Problem to work on: Work out how many lines of the listing hold the string "import", then answer with that number and nothing else.

Entries supplied:
━━━━━━━━━━━━━━━━
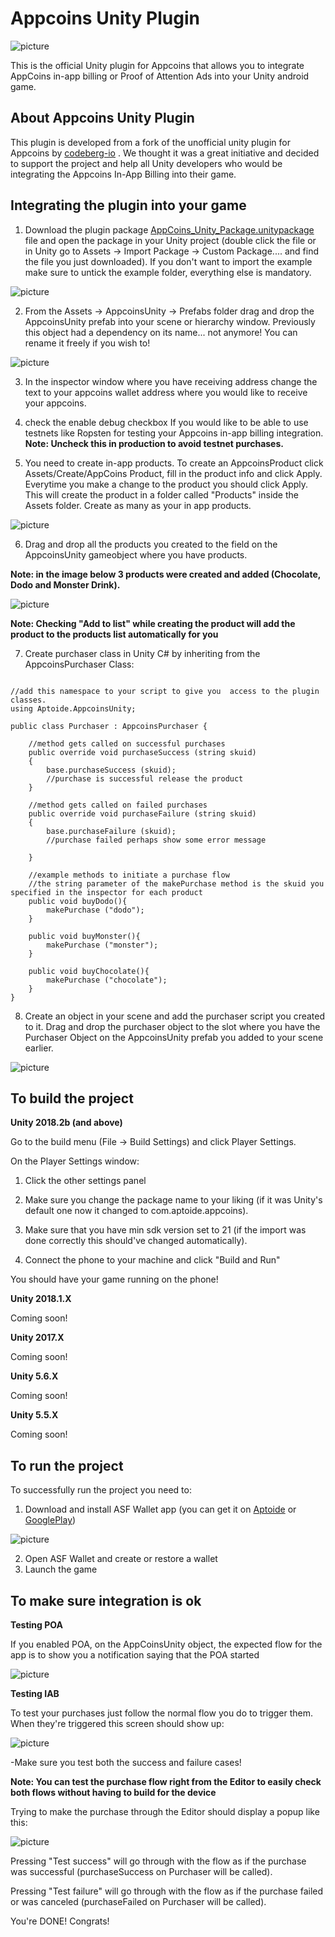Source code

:# Appcoins Unity Plugin

![picture](Screenshots/logos.png)

This is the official Unity plugin for Appcoins that allows you to integrate AppCoins in-app billing or Proof of Attention Ads into your Unity android game.

## About Appcoins Unity Plugin
This plugin is developed from a fork of the unofficial unity plugin for Appcoins by [codeberg-io](https://github.com/codeberg-io/AppcoinsUnityPlugin)
. We thought it was a great initiative and decided to support the project and help all Unity developers who would be integrating the Appcoins In-App Billing into their game.

## Integrating the plugin into your game

1. Download the plugin package [AppCoins_Unity_Package.unitypackage](https://github.com/AppStoreFoundation/AppcoinsUnityPlugin/blob/develop/AppCoins_Unity_Package.unitypackage) file and open the package in your Unity project (double click the file or in Unity go to Assets -> Import Package -> Custom Package.... and find the file you just downloaded). If you don't want to import the example make sure to untick the example folder, everything else is mandatory.

![picture](Screenshots/shot2.png)

2. From the Assets -> AppcoinsUnity -> Prefabs folder drag and drop the AppcoinsUnity prefab into your scene or hierarchy window. Previously this object had a dependency on its name... not anymore! You can rename it freely if you wish to!

![picture](Screenshots/shot3.png)

3. In the inspector window where you have receiving address change the text to your appcoins wallet address where you would like to receive your appcoins.

4. check the enable debug checkbox If you would like to be able to use testnets like Ropsten for testing your Appcoins in-app billing integration.
**Note: Uncheck this in production to avoid testnet purchases.**

5. You need to create in-app products.
To create an AppcoinsProduct click Assets/Create/AppCoins Product, fill in the product info and click Apply. Everytime you make a change to the product you should click Apply. This will create the product in a folder called "Products" inside the Assets folder. Create as many as your in app products.

![picture](Screenshots/CreateAppcoinsProduct.png)

6. Drag and drop all the products you created to the field on the AppcoinsUnity gameobject where you have products.

**Note: in the image below 3 products were created and added (Chocolate, Dodo and Monster Drink).**

![picture](Screenshots/shot5.png)

**Note: Checking "Add to list" while creating the product will add the product to the products list automatically for you**

7. Create purchaser class in Unity C# by inheriting from the AppcoinsPurchaser Class:

```

//add this namespace to your script to give you  access to the plugin classes.
using Aptoide.AppcoinsUnity;

public class Purchaser : AppcoinsPurchaser {

	//method gets called on successful purchases
	public override void purchaseSuccess (string skuid)
	{
		base.purchaseSuccess (skuid);
		//purchase is successful release the product
	}

	//method gets called on failed purchases
	public override void purchaseFailure (string skuid)
	{
		base.purchaseFailure (skuid);
		//purchase failed perhaps show some error message

	}

	//example methods to initiate a purchase flow
	//the string parameter of the makePurchase method is the skuid you specified in the inspector for each product
	public void buyDodo(){
		makePurchase ("dodo");
	}

	public void buyMonster(){
		makePurchase ("monster");
	}

	public void buyChocolate(){
		makePurchase ("chocolate");
	}
}
```

8. Create an object in your scene and add the purchaser script you created to it. Drag and drop the purchaser object to the slot where you have the Purchaser Object on the AppcoinsUnity prefab you added to your scene earlier.

![picture](Screenshots/shot6.png)

## To build the project

**Unity 2018.2b (and above)**

Go to the build menu (File -> Build Settings) and click Player Settings.

On the Player Settings window:
1. Click the other settings panel

2. Make sure you change the package name to your liking (if it was Unity's default one now it changed to com.aptoide.appcoins).

3. Make sure that you have min sdk version set to 21 (if the import was done correctly this should've changed automatically).
4. Connect the phone to your machine and click "Build and Run"

You should have your game running on the phone!

**Unity 2018.1.X**

Coming soon!

**Unity 2017.X**

Coming soon!

**Unity 5.6.X**

Coming soon!

**Unity 5.5.X**

Coming soon!

## To run the project
To successfully run the project you need to:
1. Download and install ASF Wallet app (you can get it on [Aptoide](https://asf-wallet-app-store-foundation.en.aptoide.com/?store_name=asf-store) or [GooglePlay](https://play.google.com/store/apps/details?id=com.asfoundation.wallet))

![picture](Screenshots/asfIcon.png)

2. Open ASF Wallet and create or restore a wallet
3. Launch the game

## To make sure integration is ok
**Testing POA**

If you enabled POA, on the AppCoinsUnity object, the expected flow for the app is to show you a notification saying that the POA started

![picture](Screenshots/poa.png)

**Testing IAB**

To test your purchases just follow the normal flow you do to trigger them. When they're triggered this screen should show up:

![picture](https://www.appstorefoundation.org/img/image-howto-donate.gif)

-Make sure you test both the success and failure cases!

**Note: You can test the purchase flow right from the Editor to easily check both flows without having to build for the device**

Trying to make the purchase through the Editor should display a popup like this:

![picture](Screenshots/editorPopup.png)

Pressing "Test success" will go through with the flow as if the purchase was successful (purchaseSuccess on Purchaser will be called).

Pressing "Test failure" will go through with the flow as if the purchase failed or was canceled (purchaseFailed on Purchaser will be called).

You're DONE! Congrats!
━━━━━━━━━━━━━━━━
Response: 2